Lorenzo adored Asensio but Lorenzo’s looks of a chic rock star sat badly with the conservative honchos of Telefónica, which bought Antena 3 Group in 1997. They sat better at liberal Canal+, where he served as its general director over 1998-2004. His passion remained production, however.
Founding Drive in 2004, serving as president of Boomerang, and then launching DLO Producciones in 2011, Lorenzo’s battle has been to find an stable financing context and international outlet for his creativity.
Over these years, Lorenzo has made highly ambitious films which didn’t find box office traction (Agustín Díaz Yanes’ “Solo Quiero Caminar”) and the hugely popular pioneering modern musical “Hoy no me puedo levantar” which was not a big payday. Other titles fared better: RTVE’s 2012 “El angel de Budapest” scooped a Premio Hondas for best miniseries; 2017’s “Lord, Give Me Patience” proved a box office hit; 2019’s lovingly made “La Caza. Monteperdido,” also for RTVE was a ratings hit and won the Audience award at France’s Luchon Festival.
How Streaming Services Helped Lorenzo Practice His True Calling
From 2017, the stars have begin to align for Lorenzo. Backing by Banijay from 2017 and the advent of streaming services – led by Netflix in 2015 and compounded by launch of Movistar Plus+, which released its first series in 2017 – have allowed Lorenzo to exercise his true calling, as an energetically independent producer accessing both financing and international distribution.
Out of DLO Producciones, over 2020-21, Lorenzo produced “Tell Me Who I Am,” first fruit of a co-production pact between Movistar Plus+ and Telemundo International Studios.
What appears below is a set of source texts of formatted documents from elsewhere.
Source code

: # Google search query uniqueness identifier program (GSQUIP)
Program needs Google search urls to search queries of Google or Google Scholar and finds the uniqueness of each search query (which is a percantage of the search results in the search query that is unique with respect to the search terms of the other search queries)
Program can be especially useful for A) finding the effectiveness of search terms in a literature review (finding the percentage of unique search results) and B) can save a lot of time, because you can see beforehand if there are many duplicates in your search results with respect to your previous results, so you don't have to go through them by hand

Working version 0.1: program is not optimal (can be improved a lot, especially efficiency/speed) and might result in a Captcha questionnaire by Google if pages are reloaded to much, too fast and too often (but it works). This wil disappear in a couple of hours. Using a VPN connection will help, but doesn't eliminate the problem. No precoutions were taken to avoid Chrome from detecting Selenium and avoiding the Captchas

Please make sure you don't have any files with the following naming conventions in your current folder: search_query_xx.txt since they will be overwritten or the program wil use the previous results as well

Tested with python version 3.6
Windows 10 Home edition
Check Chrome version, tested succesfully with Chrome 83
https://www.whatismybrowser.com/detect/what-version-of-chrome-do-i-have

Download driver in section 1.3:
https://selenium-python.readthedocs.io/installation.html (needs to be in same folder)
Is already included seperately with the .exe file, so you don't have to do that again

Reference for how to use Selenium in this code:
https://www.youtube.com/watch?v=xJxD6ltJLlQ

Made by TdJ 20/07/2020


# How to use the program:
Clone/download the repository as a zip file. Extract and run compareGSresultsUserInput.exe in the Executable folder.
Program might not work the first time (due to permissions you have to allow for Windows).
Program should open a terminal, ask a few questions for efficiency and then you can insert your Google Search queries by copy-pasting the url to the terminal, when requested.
An espionage thriller, it charted a woman’s emotional and political odyssey from the Spanish Civil War, Stalin’s 1938 Moscow elite purges through to Mussolini’s Italy, Athens under crumbling Nazi rule to the Fall of the Berlin Wall, as she battles traditional gender roles and totalitarianism. It aired on Peacock in the U.S. and HBO Latin America.
Lorenzo reunited with Moviastar Plus+ and Telemundo for “The Inmortal – Gangs of Madrid” (2022-24), a true-facts based mob thriller charting one man’s spectacular rise up the narco food chain. Competing at Canneseries, it was renewed for a second season.
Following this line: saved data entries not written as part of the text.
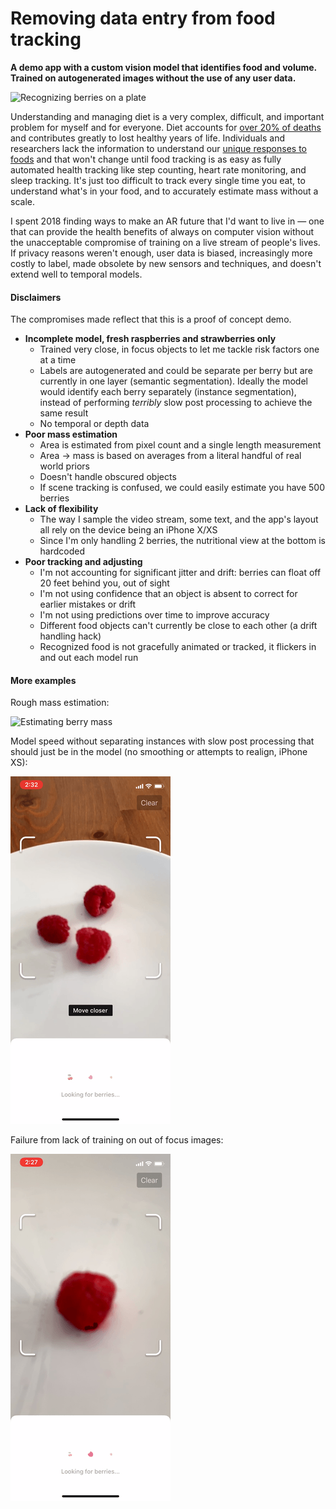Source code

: # Removing data entry from food tracking

**A demo app with a custom vision model that identifies food and volume. Trained on autogenerated images without the use of any user data.**

![Recognizing berries on a plate](./LargeGifs/base.gif)

Understanding and managing diet is a very complex, difficult, and important problem for myself and for everyone. Diet accounts for [over 20% of deaths][0] and contributes greatly to lost healthy years of life. Individuals and researchers lack the information to understand our [unique responses to foods][1] and that won't change until food tracking is as easy as fully automated health tracking like step counting, heart rate monitoring, and sleep tracking. It's just too difficult to track every single time you eat, to understand what's in your food, and to accurately estimate mass without a scale.

[0]:http://ihmeuw.org/4na4
[1]:https://www.ncbi.nlm.nih.gov/pubmed/26590418

I spent 2018 finding ways to make an AR future that I'd want to live in — one that can provide the health benefits of always on computer vision without the unacceptable compromise of training on a live stream of people's lives. If privacy reasons weren't enough, user data is biased, increasingly more costly to label, made obsolete by new sensors and techniques, and doesn't extend well to temporal models.

#### Disclaimers
The compromises made reflect that this is a proof of concept demo.
- **Incomplete model, fresh raspberries and strawberries only**
  - Trained very close, in focus objects to let me tackle risk factors one at a time
  - Labels are autogenerated and could be separate per berry but are currently in one layer (semantic segmentation). Ideally the model would identify each berry separately (instance segmentation), instead of performing _terribly_ slow post processing to achieve the same result
  - No temporal or depth data
- **Poor mass estimation**
  - Area is estimated from pixel count and a single length measurement
  - Area -> mass is based on averages from a literal handful of real world priors
  - Doesn't handle obscured objects
  - If scene tracking is confused, we could easily estimate you have 500 berries
- **Lack of flexibility**
  - The way I sample the video stream, some text, and the app's layout all rely on the device being an iPhone X/XS
  - Since I'm only handling 2 berries, the nutritional view at the bottom is hardcoded
- **Poor tracking and adjusting**
  - I'm not accounting for significant jitter and drift: berries can float off 20 feet behind you, out of sight
  - I'm not using confidence that an object is absent to correct for earlier mistakes or drift
  - I'm not using predictions over time to improve accuracy
  - Different food objects can't currently be close to each other (a drift handling hack)
  - Recognized food is not gracefully animated or tracked, it flickers in and out each model run

#### More examples

Rough mass estimation:

![Estimating berry mass](./LargeGifs/scale.gif)

Model speed without separating instances with slow post processing that should just be in the model (no smoothing or attempts to realign, iPhone XS):

![Fast recognition without post processing](./LargeGifs/speed.gif)

Failure from lack of training on out of focus images:

![Failing to recognize until focused](./LargeGifs/focus.gif)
Another DLO show, “Raising Voices,” a sexual assault accusation drama, ranked over June 3-9 last year as No.1 most watched Netflix non-English series on its global chart. Green-fingered serial killer thriller “The Gardener” has just followed suite topping Netflix’s non-English global chart over April 7-13.
On all of his productions at DLO, Lorenzo works as a highly hands-on creative producer. He co-created “Raising Voices.” On “El Inmortal,” he’s happiest talking about its innovations, for instance how episodes end singularly, as if the fiction world continues, though audience access to it concludes.
Under his ownership, DLO will not produce more than one series at one and the same time, Lorenzo has said. Downscaling from his heights as a top TV exec, the now self-confessedly boutique company head says he aims to make series with artisanal craft. He has also begun to return to his origins, such as the Spanish countryside, which he cherishes. “The Gardener” lensed in Lorenzo’s native Pontevedra in Galicia, north-west Spain. “La Caza. Monteperdido” Season 1 was shot in and around Benasque, a country town in the lap of the Pyrenees highest massif about which he talks with passion.
Passion, however, has always been Lorenzo’s hallmark. He couldn’t want it any other way.